Depending on Kafka Topic's retention policy, you can either delete or compact the closed segments.
Note that compaction is only applicable for Kafka records with Key.
There could be cases where you are producing without any keys.
Your business would give you a KeySupplier based on which you could be asked to deduplicate messages.
Also note that Kafka's compaction != deduplication.
If a topic has a live consumer consuming messages off the topic as and when they are produced, i.e. you are reading off the active segment, the records are not compacted for this real time consumer. This is why compaction is not the same as deduplication. If you have another consumer which is taping into this topic much later after the compaction has happened, this consumer will not see duplicate messgaes.
But what you want, is consistent behavior - regardless of "when" you are reading the topic (before/after compaction shouldn't matter)
Let's now talk when duplicates can happen :
- when the producer itself is producing duplicates - i.e. I have an application which is stuck replaying the same event.
- when kafka client in your producer application has sent the intended message several times to the broker because of the network retries.
The first scenario is an application error - not in control of Kafka. The second can be avoided by configuring idempotent Kafka producer.
The process of deduplication should happen exactly-once. i.e.
Consume from input-topic -> determine if the message is duplicate -> Produce the non-duplicate into output-topic
The entire thing should work in all-or-none mode. Check out the properties needed for consumer and producer for this at DedupKafkaUtil
Is that it? Nope.
-
All components reading from the output-topic should be idempotent. i.e. the pipeline after this layer should be working in eos guarantee. If the next component after the output-topic is a sink, that should again, be idempotent. Also, the consumer of output-topic should be consuming messages with
read_committedisolation. Check out DedupRunnableTest to get complete picture - there is an upstream producer which is producing into input-topic and downstream consumer reading off from output-topic. -
Notice the middle step where you determine whether the message is duplicate or not? How can you determine what you are reading is a duplicate or not? Only by remembering everything you have read in the past. i.e. you need a store here. I have used RocksDB. That's not it. This step needs to be resilient for failures. Note that this dedup-store is not included in the Kafka transaction. So if the transaction is failed, dedup-store should recover from the failure.
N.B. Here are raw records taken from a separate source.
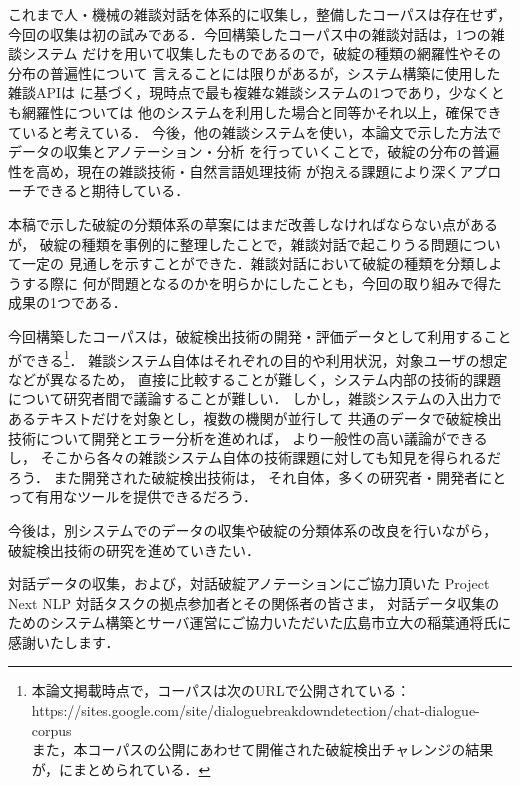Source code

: \documentclass[japanese]{jnlp_1.4}
\renewcommand{\mod}[1]{}
\begin{document}
これまで人・機械の雑談対話を体系的に収集し，整備したコーパスは存在せず，
今回の収集は初の試みである．今回構築したコーパス中の雑談対話は，1つの雑談システム
だけを用いて収集したものであるので，破綻の種類の網羅性やその分布の普遍性について
言えることには限りがあるが，システム構築に使用した雑談APIは\cite{higashinaka-EtAl:2014:Coling}
に基づく，現時点で最も複雑な雑談システムの1つであり，少なくとも網羅性については
他のシステムを利用した場合と同等かそれ以上，確保できていると考えている．
今後，他の雑談システムを使い，本論文で示した方法でデータの収集とアノテーション・分析
を行っていくことで，破綻の分布の普遍性を高め，現在の雑談技術・自然言語処理技術
が抱える課題により深くアプローチできると期待している．

本稿で示した破綻の分類体系の草案にはまだ改善しなければならない点があるが，
破綻の種類を事例的に整理したことで，雑談対話で起こりうる問題について一定の
見通しを示すことができた．雑談対話において破綻の種類を分類しようする際に
何が問題となるのかを明らかにしたことも，今回の取り組みで得た成果の1つである．

今回構築したコーパスは，破綻検出技術の開発・評価データとして利用することができる\footnote{本論文掲載時点で，コーパスは次のURLで公開されている：\\ https://sites.google.com/site/dialoguebreakdowndetection/chat-dialogue-corpus\\
また，本コーパスの公開にあわせて開催された破綻検出チャレンジの結果が，\cite{higashinaka-EtAl:2015:DBD}にまとめられている．}．
雑談システム自体はそれぞれの目的や利用状況，対象ユーザの想定などが異なるため，
直接に比較することが難しく，システム内部の技術的課題について研究者間で議論することが難しい．
しかし，雑談システムの入出力であるテキストだけを対象とし，複数の機関が並行して
共通のデータで破綻検出技術について開発とエラー分析を進めれば，
より一般性の高い議論ができるし，
そこから各々の雑談システム自体の技術課題に対しても知見を得られるだろう．
また開発された破綻検出技術は，
それ自体，多くの研究者・開発者にとって有用なツールを提供できるだろう．

今後は，別システムでのデータの収集や破綻の分類体系の改良を行いながら，
破綻検出技術の研究を進めていきたい．


    \acknowledgment

対話データの収集，および，対話破綻アノテーションにご協力頂いた
Project Next NLP 対話タスクの拠点参加者とその関係者の皆さま，
対話データ収集のためのシステム構築とサーバ運営にご協力いただいた広島市立大の稲葉通将氏に感謝いたします．
\mod{システム構築には株式会社NTTドコモの雑談対話APIを使わせていただきました．}
\end{document}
It is quite easy to implement if you also store the kafka message's offset in the store and determine isDuplicate accordingly. Check out DedupStore
You would need to take backup of this dedup-store constantly. So if the original store got corrupted, you have to re-instantiate from the backup - and there is a slight chance that this backup is not up-to-date. How do you rebuild the state then? Quite simple. You have a store between two persistent queues - so you can always check what is the offset consumed and the last message produced and rebuild the store!
Also, what I have here works for a topic with single partition. If your topics has multiple partitions (which is typical) then you would have to assign dedup-store exclusively for a partition - if you are deduplicating by the kafka message key and the topics are partitioned such that the same key goes to same partition. Depending on the partitioning strategy you have used in the topic, the implementation of deduplication would vary widely.
To conclude, this is a cool recipe I tried out with Kafka. But quite frankly, I have never found an use case for this recipe. Almost always, it is easier to have an idempotent sink than to go through this pain. Also, eos means you are using Kafka transaction - and that's always going to reduce the throughput since a transaction coordinator is involved behind the scenes.